Reputation: 1167
I was just looking for feedback on how to go about implementing this:
I have two types of users needing authentication in my system, Users & Admins. Now the tasks they will carry out and the data I store about them warrants that they each have a separate database table storing their info/authentication info.
I have implemented a working CredentialsAuthProvider
called UserCredentialsProvider
that authenticates users at /auth/credentials
. The logic checks the User
table in the database and authenticates. Now to authenticate Admins should I implement a second CredentialsAuthProvider
called AdminCredentialsAuthProvider
and register each on separate routes such as /user/auth/credentials
and /admin/auth/credentials
or also implement the admin logic within the same TryAuthenticate
of UserCredentialsProvider
.
If either above is the solution how would I go about registering separate routes or differentiating between admin/user when calling TryAuthenticate
.
Any help would be great. Thank you.
Upvotes: 1
Views: 246
Reputation: 3149
I would stick with only one endpoint and one provider for authentication. This will greatly simplify authentication.

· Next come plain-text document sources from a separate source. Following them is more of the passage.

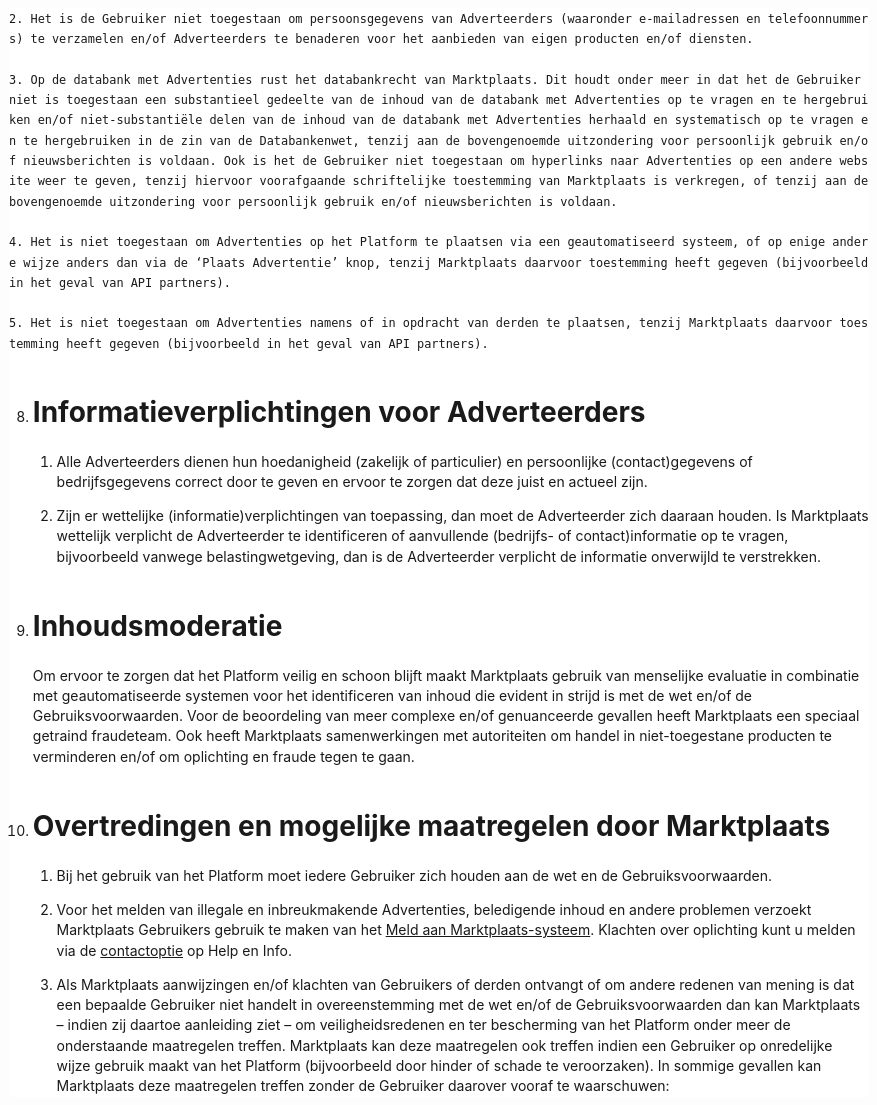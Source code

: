     2. Het is de Gebruiker niet toegestaan om persoonsgegevens van Adverteerders (waaronder e-mailadressen en telefoonnummers) te verzamelen en/of Adverteerders te benaderen voor het aanbieden van eigen producten en/of diensten.
        
    3. Op de databank met Advertenties rust het databankrecht van Marktplaats. Dit houdt onder meer in dat het de Gebruiker niet is toegestaan een substantieel gedeelte van de inhoud van de databank met Advertenties op te vragen en te hergebruiken en/of niet-substantiële delen van de inhoud van de databank met Advertenties herhaald en systematisch op te vragen en te hergebruiken in de zin van de Databankenwet, tenzij aan de bovengenoemde uitzondering voor persoonlijk gebruik en/of nieuwsberichten is voldaan. Ook is het de Gebruiker niet toegestaan om hyperlinks naar Advertenties op een andere website weer te geven, tenzij hiervoor voorafgaande schriftelijke toestemming van Marktplaats is verkregen, of tenzij aan de bovengenoemde uitzondering voor persoonlijk gebruik en/of nieuwsberichten is voldaan.
        
    4. Het is niet toegestaan om Advertenties op het Platform te plaatsen via een geautomatiseerd systeem, of op enige andere wijze anders dan via de ‘Plaats Advertentie’ knop, tenzij Marktplaats daarvoor toestemming heeft gegeven (bijvoorbeeld in het geval van API partners).
        
    5. Het is niet toegestaan om Advertenties namens of in opdracht van derden te plaatsen, tenzij Marktplaats daarvoor toestemming heeft gegeven (bijvoorbeeld in het geval van API partners).
        
8. Informatieverplichtingen voor Adverteerders
    ===========================================
    
    1. Alle Adverteerders dienen hun hoedanigheid (zakelijk of particulier) en persoonlijke (contact)gegevens of bedrijfsgegevens correct door te geven en ervoor te zorgen dat deze juist en actueel zijn. 
        
    2. Zijn er wettelijke (informatie)verplichtingen van toepassing, dan moet de Adverteerder zich daaraan houden. Is Marktplaats wettelijk verplicht de Adverteerder te identificeren of aanvullende (bedrijfs- of contact)informatie op te vragen, bijvoorbeeld vanwege belastingwetgeving, dan is de Adverteerder verplicht de informatie onverwijld te verstrekken. 
        
9. Inhoudsmoderatie
    ================
    
    Om ervoor te zorgen dat het Platform veilig en schoon blijft maakt Marktplaats gebruik van menselijke evaluatie in combinatie met geautomatiseerde systemen voor het identificeren van inhoud die evident in strijd is met de wet en/of de Gebruiksvoorwaarden. Voor de beoordeling van meer complexe en/of genuanceerde gevallen heeft Marktplaats een speciaal getraind fraudeteam. Ook heeft Marktplaats samenwerkingen met autoriteiten om handel in niet-toegestane producten te verminderen en/of om oplichting en fraude tegen te gaan.
    
10. Overtredingen en mogelijke maatregelen door Marktplaats
    =======================================================
    
    1. Bij het gebruik van het Platform moet iedere Gebruiker zich houden aan de wet en de Gebruiksvoorwaarden.
        
    2. Voor het melden van illegale en inbreukmakende Advertenties, beledigende inhoud en andere problemen verzoekt Marktplaats Gebruikers gebruik te maken van het [Meld aan Marktplaats-systeem](https://help.marktplaats.nl/s/article/melden-verdachte-advertentie-of-adverteerder). Klachten over oplichting kunt u melden via de [contactoptie](https://help.marktplaats.nl/help/verkopen/betalen_aan_marktplaats/i/contact-opnemen-marktplaats) op Help en Info.
        
    3. Als Marktplaats aanwijzingen en/of klachten van Gebruikers of derden ontvangt of om andere redenen van mening is dat een bepaalde Gebruiker niet handelt in overeenstemming met de wet en/of de Gebruiksvoorwaarden dan kan Marktplaats – indien zij daartoe aanleiding ziet – om veiligheidsredenen en ter bescherming van het Platform onder meer de onderstaande maatregelen treffen. Marktplaats kan deze maatregelen ook treffen indien een Gebruiker op onredelijke wijze gebruik maakt van het Platform (bijvoorbeeld door hinder of schade te veroorzaken). In sommige gevallen kan Marktplaats deze maatregelen treffen zonder de Gebruiker daarover vooraf te waarschuwen:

Under the hood your auth provider needs to check both users and admins table. Once you have that I would translate all the data from both user and admin tables into one combined user resource. Admins should be denoted as users with the "Admin" role. That way you can still leverage built in Roles in ServiceStack.
In other words, I would sweep the complexity under some kind of data access layer so that your endpoints stay nice and clean.